Bigod 20 existed as a band for about 4 years, releasing singles and compilation tracks, before they ever put out a full-length album.  I was first introduced to them via the tracks “Body to Body” and “Acid to Body” from the compilation Welcome to the Technodrome, and they were actually some of the first industrial songs I ever heard on a mix tape given to me by a friend.  Those rare tracks are minimalist, high-repetition songs with powerful basslines and sparse but heavily distorted vocals, but not much else.  Some time later they released the single The Bog, and although it wasn’t even identifiable as the same band as those early tracks, it was an instant classic.  This was followed by the Carpe Diem single, giving us another track in a very similar vein to The Bog.  And then finally, in 1992, they released their first album.  There was a followup album before the band parted ways.

One of the main guys in Bigod 20, Talla 2XLC, founded the music label Zoth Ommog.  This doesn’t quite compute in my brain and I often forget this fact, just because the music of Bigod 20 doesn’t sound anything like the Zoth Ommog sound.

Steel Works!

Bigod 20 - Steel Works!

The moment I popped this album into my car stereo, I was blown away by the pounding industrial rhythms of the opening track.  Most of the tracks on this album have some interesting sounds or clever riffs which were a bit different than what most other bands were doing at the time, and it’s a strong album overall.  Any weakness usually comes from the lyrics and vocals.  My favorite three songs from this album:

  • The Big Bang — As I said, the opening beat consisting of of metal clangs and air blasts rocked my world and I still think it sounds fantastic.  The synth and vocals that come in seem to be built around the beat, rather than pushing it into the background.  I’m a big fan of interesting percussion, something I didn’t quite realize until it started to disappear from newer industrial/EBM music.  I’d love to hear a resurgence of beats like this, which to me embody the term ‘industrial music.’
  • The Bog — Re-issued here although it had been available as a single for a year or two prior, this song is not only a classic for Bigod 20 but for the entire EBM genre.  Amazing synth sounds and riffs, complex percussion, and guest vocals from Jean-Luc De Meyer of Front 242.  The lyrical content is a little strange, about some sort of swamp monster, but it’s memorable and begs for a singalong.  “I’ll take you down there / I’ll take you!”.
  • It Doesn’t Matter — This is perhaps the most driving, aggressive song on the album.  I love the way the monosyllabic bass riff sneaks in some different notes in the second verse, adding a little extra level of interest.

Honorable Mention: On The Run, The Big Sleep, Breeders

Worst Song: America.  This was apparently a big club hit in the early days of the band, and I think a favorite for many fans, but I never found that there was much of interest going on.  It’s loaded with vocal samples, similar to the Front 242 song Welcome to Paradise, but America never grabbed me like the 242 track did.


Bigod 20 - supercute

I found this album to be a bit of a letdown after Steel Works!, even though it’s definitely better produced.  It has a lot of quirky songs and not many solid memorable hits for me.

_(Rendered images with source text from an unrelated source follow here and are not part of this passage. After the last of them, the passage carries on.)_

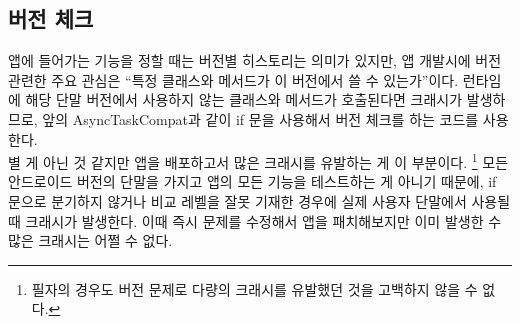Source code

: \subsection{버전 체크}
앱에 들어가는 기능을 정할 때는 버전별 히스토리는 의미가 있지만, 앱 개발시에 버전 관련한 주요 관심은 ``특정 클래스와 메서드가 이 버전에서 쓸 수 있는가''이다.
런타임에 해당 단말 버전에서 사용하지 않는 클래스와 메서드가 호출된다면 크래시가 발생하므로, 앞의 AsyncTaskCompat과 같이 if 문을 사용해서 버전 체크를 하는 코드를 사용한다.\\

별 게 아닌 것 같지만 앱을 배포하고서 많은 크래시를 유발하는 게 이 부분이다.
\footnote{필자의 경우도 버전 문제로 다량의 크래시를 유발했던 것을 고백하지 않을 수 없다.}
모든 안드로이드 버전의 단말을 가지고 앱의 모든 기능을 테스트하는 게 아니기 때문에, if 문으로 분기하지 않거나 비교 레벨을 잘못 기재한 경우에 실제 사용자 단말에서 사용될 때 크래시가 발생한다. 이때 즉시 문제를 수정해서 앱을 패치해보지만 이미 발생한 수많은 크래시는 어쩔 수 없다.\\

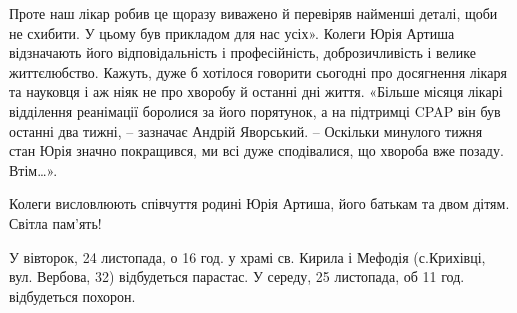 Проте наш лікар робив це щоразу виважено й  перевіряв найменші деталі, щоби не
схибити. У цьому був прикладом для нас усіх». Колеги Юрія Артиша відзначають
його відповідальність і професійність, доброзичливість і велике життєлюбство.
Кажуть, дуже б хотілося говорити сьогодні про досягнення лікаря та науковця і
аж ніяк не про хворобу й останні дні життя. «Більше місяця лікарі відділення
реанімації боролися за його порятунок, а на підтримці CPAP він був останні два
тижні, – зазначає Андрій Яворський. – Оскільки минулого тижня стан Юрія значно
покращився, ми всі дуже сподівалися, що хвороба вже позаду. Втім…».   

Колеги висловлюють співчуття родині Юрія Артиша, його батькам та двом дітям.
Світла пам’ять!

У вівторок, 24  листопада, о 16 год. у храмі св. Кирила і Мефодія (с.Крихівці,
вул. Вербова, 32) відбудеться парастас. У середу, 25 листопада, об 11 год.
відбудеться похорон.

In reviewing the tracks for this blog entry, I actually found some of the tracks better than I’d remembered so maybe I need to re-evaluate my overall appraisal.  I also have to applaud its variety from song to song, something that seems to have become more rare in the scene as time marches on.  My favorite three:

  • Swallow Me — I didn’t really notice this song when the album was new, but this has since become one of my favorite tracks in the entire Bigod 20 catalog.  It’s dark and brooding and emotional, with a great beat and stirring synth strings.  There isn’t really any other Bigod 20 song like it, which is unfortunate.
  • Retortion 003 — This is just a straightforward dancefloor stomper, and a solid one.  The metal clang used in place of a snare is a bonus.
  • One — The opening track on the album, this follows the pattern of the previous album’s opener with a rhythm of industrial sounds, but it’s not quite as strong and memorable.  The rest of the song is solid with some interesting synth riffs coming in and out, but this song rises to the top more because of what’s lacking in the rest of the album rather than just on its own merits.

Honorable Mention: Taurin and Slavery is Guaranteed, but both really need better vocal deliveries.

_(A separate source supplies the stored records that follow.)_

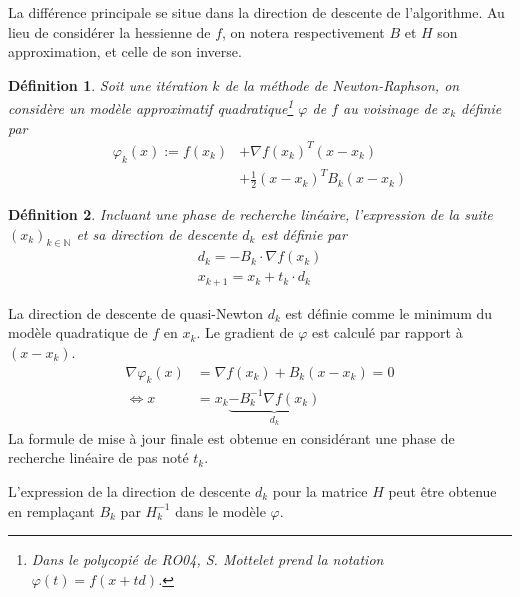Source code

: \documentclass[3p, twocolumn]{elsarticle}
\newtheorem{definition}{Définition}[section]
\begin{document}
La différence principale se situe dans la direction de descente de l'algorithme. Au lieu de considérer la hessienne de $f$, on notera respectivement $B$ et $H$ son approximation, et celle de son inverse.

\begin{definition}
    Soit une itération $k$ de la méthode de Newton-Raphson, on considère un modèle approximatif quadratique\footnote{Dans le polycopié de RO04, S. Mottelet \cite{poly:mottelet2003} prend la notation $\varphi(t) = f(x+td)$.} $\varphi$ de $f$ au voisinage de $x_{k}$ définie par
    \begin{align}
        \varphi_k(x) := f(x_k) &+ \nabla f(x_k)^T (x - x_k)\nonumber\\ 
        &+ \frac12 (x-x_k)^T B_k (x-x_k)
        \label{eq:modele-quad-qn}
    \end{align}
\end{definition}

\begin{definition}
    Incluant une phase de recherche linéaire, l'expression de la suite $(x_k)_{k\in \mathbb{N}}$ et sa direction de descente $d_k$ est définie par 
    \begin{align}
        d_k = -B_k\cdot \nabla f(x_k)\nonumber \\
        x_{k+1} = x_k + t_k\cdot d_k
        \label{eq:suite-qn}
    \end{align}
\end{definition}

\begin{pf}
    La direction de descente de quasi-Newton $d_k$ est définie comme le minimum du modèle quadratique de $f$ en $x_k$. Le gradient de $\varphi$ est calculé par rapport à $(x - x_k)$. 
    \begin{align*}
        \nabla \varphi_k(x)&=\nabla f(x_k) + B_k(x-x_k) = 0\\
        \iff x &= x_k \underbrace{- B_k^{-1}\nabla f(x_k)}_{d_k} 
    \end{align*}
    La formule de mise à jour finale est obtenue en considérant une phase de recherche linéaire de pas noté $t_k$.
\end{pf}

\begin{rmk}
    L'expression de la direction de descente $d_k$ pour la matrice $H$ peut être obtenue en remplaçant $B_k$ par $H_k^{-1}$ dans le modèle $\varphi$.
\end{rmk}
\end{document}
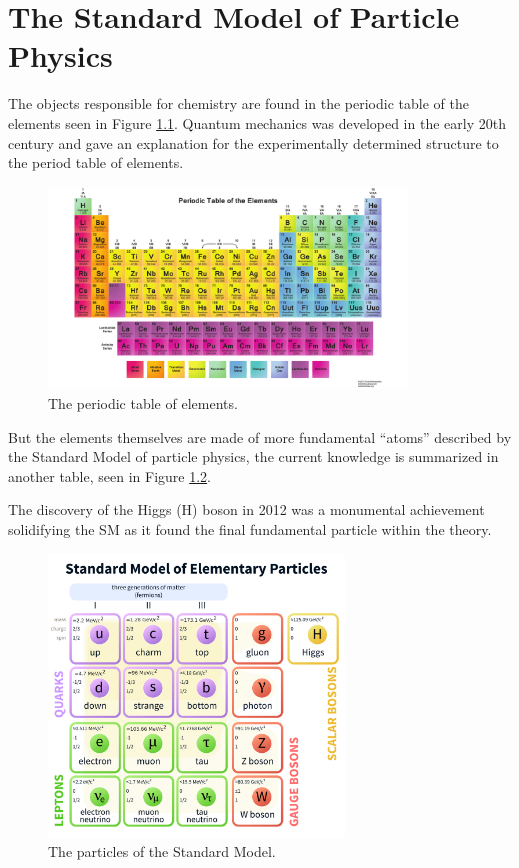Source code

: \chapter{The Standard Model of Particle Physics}
\label{chap:sm}

The objects responsible for chemistry are found in the periodic table of the elements seen in Figure \ref{fig:periodictable}. Quantum mechanics was developed in the early 20th century and gave an explanation for the experimentally determined structure to the period table of elements.
\begin{figure}[htbp]
\centering
\includegraphics[width=0.85\textwidth]{figs/PeriodicTable.pdf}
\caption{The periodic table of elements.}
\label{fig:periodictable}
\end{figure}

But the elements themselves are made of more fundamental ``atoms'' described by the Standard Model of particle physics, the current knowledge is summarized in another table, seen in Figure \ref{fig:sm}.

The discovery of the Higgs (H) boson in 2012 was a monumental achievement solidifying the SM as it found the final fundamental particle within the theory.\cite{201230} 

\begin{figure}[htbp]
\centering
\includegraphics[width=0.7\textwidth]{figs/StandardModelofElementaryParticles.pdf}
\caption{The particles of the Standard Model.}
\label{fig:sm}
\end{figure}

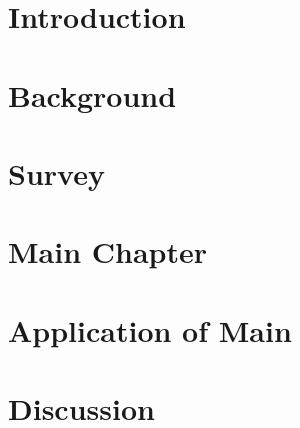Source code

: \documentclass[12pt]{report}
\begin{document}
\beforepreface                      

\newpage






\afterpreface


\chapter{Introduction}
\label{cha:introduction}

      

\chapter{Background}
\label{cha:background}



\chapter{Survey}
\label{cha:lit_survey}



\chapter{Main Chapter}
\label{cha:main_chapter}



\chapter{Application of Main}
\label{cha:application_of_main}



\chapter{Discussion}
\label{cha:discussion}

\end{document}
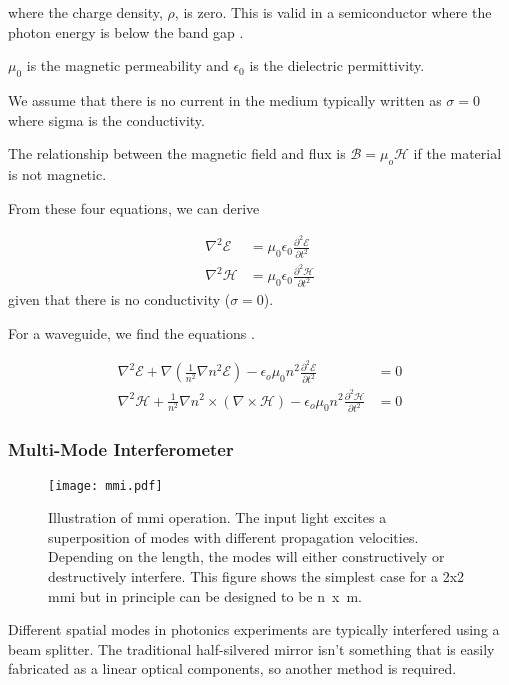 where the charge density, $\rho$, is zero. This is valid in a semiconductor where the photon energy is below the band gap \cite{SilverstoneThesis}.

$\mu_0$ is the magnetic permeability and $\epsilon_0$ is the dielectric permittivity.

We assume that there is no current in the medium typically written as $\sigma = 0$ where sigma is the conductivity.

The relationship between the magnetic field and flux is $\mathcal{B} = \mu_o \mathcal{H}$ if the material is not magnetic.

From these four equations, we can derive

\begin{align}
	\nabla^2\mathcal{E} &= \mu_0\epsilon_0\frac{\partial^2\mathcal{E}}{\partial t^2}\\ 
	\nabla^2\mathcal{H} &= \mu_0\epsilon_0\frac{\partial^2\mathcal{H}}{\partial t^2}
\end{align}
given that there is no conductivity ($\sigma=0$).

For a waveguide, we find the equations \cite{lifante2003integrated}.

\begin{align}
	\nabla^2\mathcal{E} + \nabla\left(\frac{1}{n^2}\nabla n^2\mathcal{E}\right) - \epsilon_o\mu_0 n^2 \frac{\partial^2\mathcal{E}}{\partial t^2} &= 0\\
	\nabla^2\mathcal{H} + \frac{1}{n^2}\nabla n^2\times\left(\nabla\times\mathcal{H}\right) - \epsilon_o\mu_0 n^2 \frac{\partial^2\mathcal{H}}{\partial t^2} &= 0
\end{align}

\subsubsection*{Multi-Mode Interferometer}

\begin{figure}[t]
	\centering
	\texttt{[image: mmi.pdf]}
	\caption[Multi-mode interferometer operating principle]{Illustration of \acs{mmi} operation. The input light excites a superposition of modes with different propagation velocities. Depending on the length, the modes will either constructively or destructively interfere. This figure shows the simplest case for a \si{2x2} \acs{mmi} but in principle can be designed to be \si{n x m}.}
	\label{fig:mmi}
\end{figure}

Different spatial modes in photonics experiments are typically interfered using a beam splitter. The traditional half-silvered mirror isn't something that is easily fabricated as a linear optical components, so another method is required.

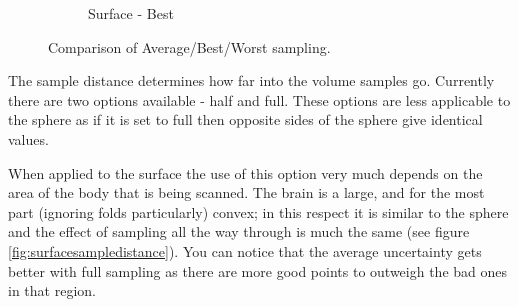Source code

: \begin{figure}[H]
\begin{subfigure}[b]{0.32\textwidth}
    \caption*{Surface - Best}
    \label{fig:surfacebest}  
  \end{subfigure}  
  \caption{Comparison of Average/Best/Worst sampling.}\label{fig:surfaceaccumulator}
\end{figure}

The sample distance determines how far into the volume samples go. Currently there are two options available - half and full. These options are less applicable to the sphere as if it is set to full then opposite sides of the sphere give identical values.

When applied to the surface the use of this option very much depends on the area of the body that is being scanned. The brain is a large, and for the most part (ignoring folds particularly) convex; in this respect it is similar to the sphere and the effect of sampling all the way through is much the same (see figure \ref{fig:surfacesampledistance}). You can notice that the average uncertainty gets better with full sampling as there are more good points to outweigh the bad ones in that region.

Worst Song: Are You Horney, Yet?  This brief track is just silly, with a rhythm consisting of cartoon sound effects and nonsensical lyrics, and I just don’t understand the point of it.

Cubanate is a weird band for me because I like their first album and their last album, but the stuff in the middle is less remarkable.  However, I think those middle albums are the ones that fans generally like the most and a lot of people don’t like the last album.  So it’s likely that my song choices here won’t exactly match up with what many people consider their greats.


Cubanate - Antimatter

The story I’ve heard is that this album was just a rough demo meant to attract label attention, but the label liked it so much that it went straight to press without bothering to record cleaner versions.  If that’s true, then this is a really great-sounding demo.  The first Cubanate songs I ever heard were from this album; perhaps I’d think more poorly of the production if I’d heard some more recent stuff first.  Normally I’m not a big fan of growly/screamy vocals, but something about Marc Heal’s voice just has the perfect amount of energy and aggression.  This is a pretty strong album overall, most of the songs have something to appreciate, but I do have some clear favorites:

  • Body Burn — A true classic in my book, catchy and so angry!  The chorus is great fun to scream along with.
  • Revolution Time — This shares a lot of the same qualities as Body Burn, but somehow the music feels a little more mellow and groovy. But still plenty of that trademark Cubanate angst.
  • Switch — The laid back verses in this song, with the unusually calm vocals from Marc Heal, work perfectly.  The bridge leads into the great singalong chorus.  I can’t listen to this song and not yell out, “Throw the switch!” every single time.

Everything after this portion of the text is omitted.